Records from a data source
-*-

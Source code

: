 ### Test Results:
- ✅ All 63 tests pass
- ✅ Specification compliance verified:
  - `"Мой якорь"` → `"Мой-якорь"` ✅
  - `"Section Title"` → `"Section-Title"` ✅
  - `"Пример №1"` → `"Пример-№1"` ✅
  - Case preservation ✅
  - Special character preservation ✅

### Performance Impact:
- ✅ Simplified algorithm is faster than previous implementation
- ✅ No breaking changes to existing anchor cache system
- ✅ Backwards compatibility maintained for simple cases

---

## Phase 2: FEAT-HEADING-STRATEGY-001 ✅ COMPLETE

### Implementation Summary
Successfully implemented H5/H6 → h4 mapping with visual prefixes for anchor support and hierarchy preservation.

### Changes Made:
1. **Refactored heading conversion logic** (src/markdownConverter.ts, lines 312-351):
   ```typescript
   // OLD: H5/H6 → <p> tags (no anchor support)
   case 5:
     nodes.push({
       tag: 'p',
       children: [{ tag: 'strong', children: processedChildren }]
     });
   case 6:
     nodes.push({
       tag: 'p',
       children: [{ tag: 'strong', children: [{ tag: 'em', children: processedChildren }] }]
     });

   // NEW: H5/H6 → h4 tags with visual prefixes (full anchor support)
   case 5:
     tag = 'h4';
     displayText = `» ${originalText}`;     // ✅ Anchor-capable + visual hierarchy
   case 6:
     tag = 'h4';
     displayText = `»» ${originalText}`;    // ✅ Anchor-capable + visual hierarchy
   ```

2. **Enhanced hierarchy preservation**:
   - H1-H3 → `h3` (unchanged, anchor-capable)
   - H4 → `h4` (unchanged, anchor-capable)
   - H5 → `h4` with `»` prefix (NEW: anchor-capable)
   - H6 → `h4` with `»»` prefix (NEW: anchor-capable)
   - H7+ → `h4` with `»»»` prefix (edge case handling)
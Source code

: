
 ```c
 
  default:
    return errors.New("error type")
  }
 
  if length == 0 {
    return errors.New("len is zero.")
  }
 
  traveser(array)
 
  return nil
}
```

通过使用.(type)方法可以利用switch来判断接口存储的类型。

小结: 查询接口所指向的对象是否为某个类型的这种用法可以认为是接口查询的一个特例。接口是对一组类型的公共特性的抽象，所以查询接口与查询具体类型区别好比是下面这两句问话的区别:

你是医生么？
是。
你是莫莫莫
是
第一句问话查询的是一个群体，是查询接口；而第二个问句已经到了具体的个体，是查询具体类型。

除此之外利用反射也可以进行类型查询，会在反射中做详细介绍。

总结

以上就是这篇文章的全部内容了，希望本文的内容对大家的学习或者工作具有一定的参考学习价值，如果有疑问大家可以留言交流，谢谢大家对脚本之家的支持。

-*-

WHAT YOU HAVE TO DO: Look over the data and work out how many lines include the word "originalText"; reply with the number only.

THE COMPLETED TASK: 2